# Aim of the task
Looking at the data below, report how many lines contain "fórmula", with no other words.

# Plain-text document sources
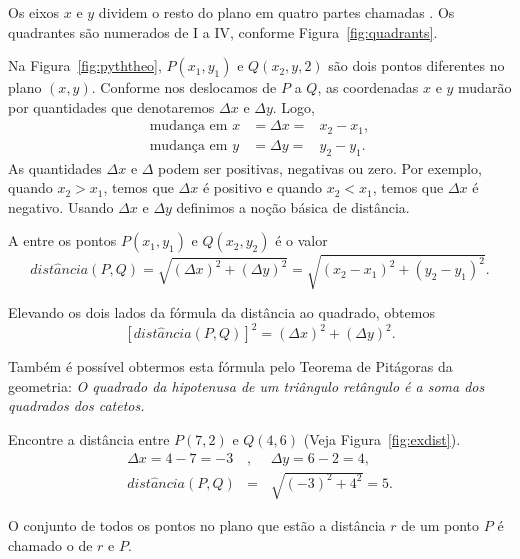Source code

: Os eixos $x$ e $y$ dividem o resto do plano em quatro partes chamadas
. Os quadrantes são numerados de I a IV, conforme
Figura~\ref{fig:quadrants}.

Na Figura~\ref{fig:pyththeo}, $P(x_1,y_1)$ e $Q(x_2,y,2)$ são dois
pontos diferentes no plano $(x,y)$. Conforme nos deslocamos de $P$
a $Q$, as coordenadas $x$ e $y$ mudarão por quantidades que
denotaremos $\Delta x$ e $\Delta y$. Logo,
\begin{eqnarray*}
\text{mudança em } x & = \Delta x = & x_2 - x_1, \\
\text{mudança em } y & = \Delta y = & y_2 - y_1.
\end{eqnarray*}
As quantidades $\Delta x$ e $\Delta$ podem ser positivas, negativas ou
zero. Por exemplo, quando $x_2 > x_1$, temos que $\Delta x$ é positivo
e quando $x_2 < x_1$, temos que $\Delta x$ é negativo. Usando $\Delta x$
e $\Delta y$ definimos a noção básica de distância.


\begin{defin}
A  entre os pontos $P(x_1,y_1)$ e $Q(x_2,y_2)$ é
o valor
\[
  dist\hat{a}ncia(P,Q) = \sqrt{(\Delta x)^2 + (\Delta y)^2}
                       = \sqrt{(x_2 - x_1)^2 + (y_2 - y_1)^2}.
\]
\end{defin}

Elevando os dois lados da fórmula da distância ao quadrado, obtemos
\[
  [dist\hat{a}ncia(P,Q)]^2 = (\Delta x)^2 + (\Delta y)^2.
\]

Também é possível obtermos esta fórmula pelo Teorema de Pitágoras
da geometria: \emph{O quadrado da hipotenusa de um triângulo
retângulo é a soma dos quadrados dos catetos.}

\begin{example}
\label{ex:distance}
Encontre a distância entre $P(7,2)$ e $Q(4,6)$
(Veja Figura~\ref{fig:exdist}).
\begin{eqnarray*}
\Delta x = 4 - 7 = -3 &,\phantom{,} & \Delta y = 6 - 2 = 4, \\
 dist\hat{a}ncia(P,Q) & =           & \sqrt{(-3)^2 + 4^2} = 5.
\end{eqnarray*}
\end{example}


\begin{defin}[círculo]
O conjunto de todos os pontos no plano que estão a distância $r$ de um ponto
$P$ é chamado o  de  $r$ e  $P$.
\end{defin}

# Task response
2